** Collected data entries **
* * *
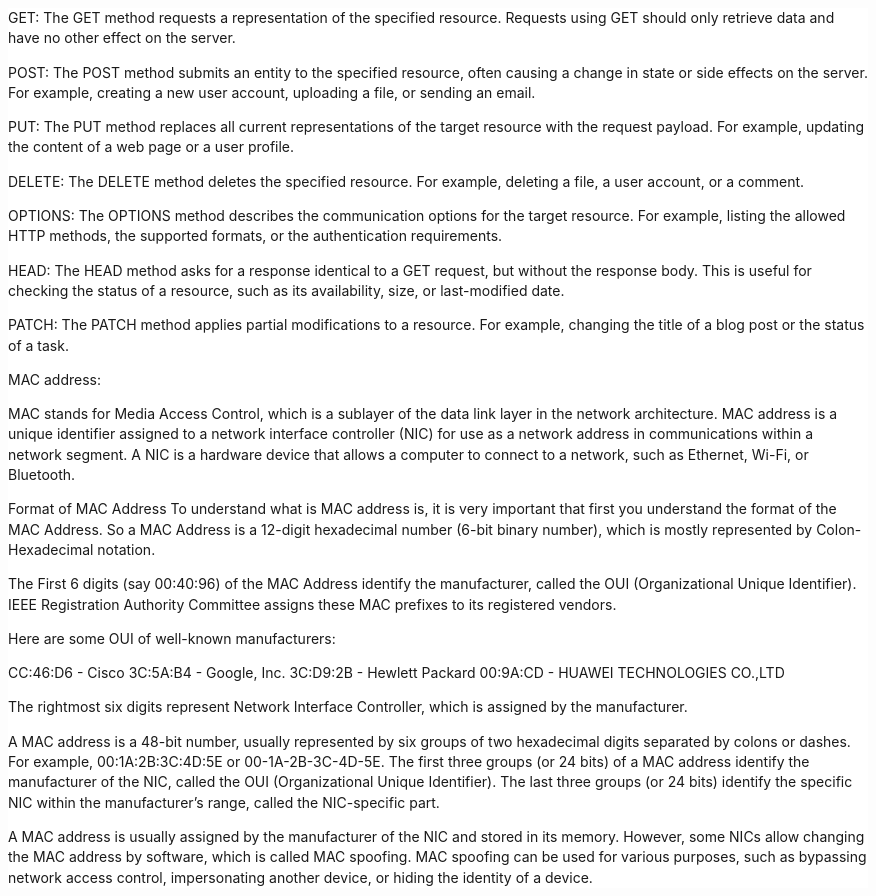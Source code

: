 GET: The GET method requests a representation of the specified resource. Requests using GET should only retrieve data and have no other effect on the server.

POST: The POST method submits an entity to the specified resource, often causing a change in state or side effects on the server. For example, creating a new user account, uploading a file, or sending an email.

PUT: The PUT method replaces all current representations of the target resource with the request payload. For example, updating the content of a web page or a user profile.

DELETE: The DELETE method deletes the specified resource. For example, deleting a file, a user account, or a comment.

OPTIONS: The OPTIONS method describes the communication options for the target resource. For example, listing the allowed HTTP methods, the supported formats, or the authentication requirements.

HEAD: The HEAD method asks for a response identical to a GET request, but without the response body. This is useful for checking the status of a resource, such as its availability, size, or last-modified date.

PATCH: The PATCH method applies partial modifications to a resource. For example, changing the title of a blog post or the status of a task.


MAC address:

MAC stands for Media Access Control, which is a sublayer of the data link layer in the network architecture. MAC address is a unique identifier assigned to a network interface controller (NIC) for use as a network address in communications within a network segment. A NIC is a hardware device that allows a computer to connect to a network, such as Ethernet, Wi-Fi, or Bluetooth.

Format of MAC Address
To understand what is MAC address is, it is very important that first you understand the format of the MAC Address. So a MAC Address is a 12-digit hexadecimal number (6-bit binary number), which is mostly represented by Colon-Hexadecimal notation.

The First 6 digits (say 00:40:96) of the MAC Address identify the manufacturer, called the OUI (Organizational Unique Identifier). IEEE Registration Authority Committee assigns these MAC prefixes to its registered vendors. 

Here are some OUI of well-known manufacturers:

CC:46:D6 - Cisco 
3C:5A:B4 - Google, Inc.
3C:D9:2B - Hewlett Packard
00:9A:CD - HUAWEI TECHNOLOGIES CO.,LTD

The rightmost six digits represent Network Interface Controller, which is assigned by the manufacturer. 

A MAC address is a 48-bit number, usually represented by six groups of two hexadecimal digits separated by colons or dashes. For example, 00:1A:2B:3C:4D:5E or 00-1A-2B-3C-4D-5E. The first three groups (or 24 bits) of a MAC address identify the manufacturer of the NIC, called the OUI (Organizational Unique Identifier). The last three groups (or 24 bits) identify the specific NIC within the manufacturer’s range, called the NIC-specific part.

A MAC address is usually assigned by the manufacturer of the NIC and stored in its memory. However, some NICs allow changing the MAC address by software, which is called MAC spoofing. MAC spoofing can be used for various purposes, such as bypassing network access control, impersonating another device, or hiding the identity of a device.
* * *
** Task description **
Which lines above run from the one containing "PUT: The PUT" down to the one containing "DELETE: The DELETE"? Repeat exactly those, both ends included, and nothing else.

** Solution for this task **
PUT: The PUT method replaces all current representations of the target resource with the request payload. For example, updating the content of a web page or a user profile.

DELETE: The DELETE method deletes the specified resource. For example, deleting a file, a user account, or a comment.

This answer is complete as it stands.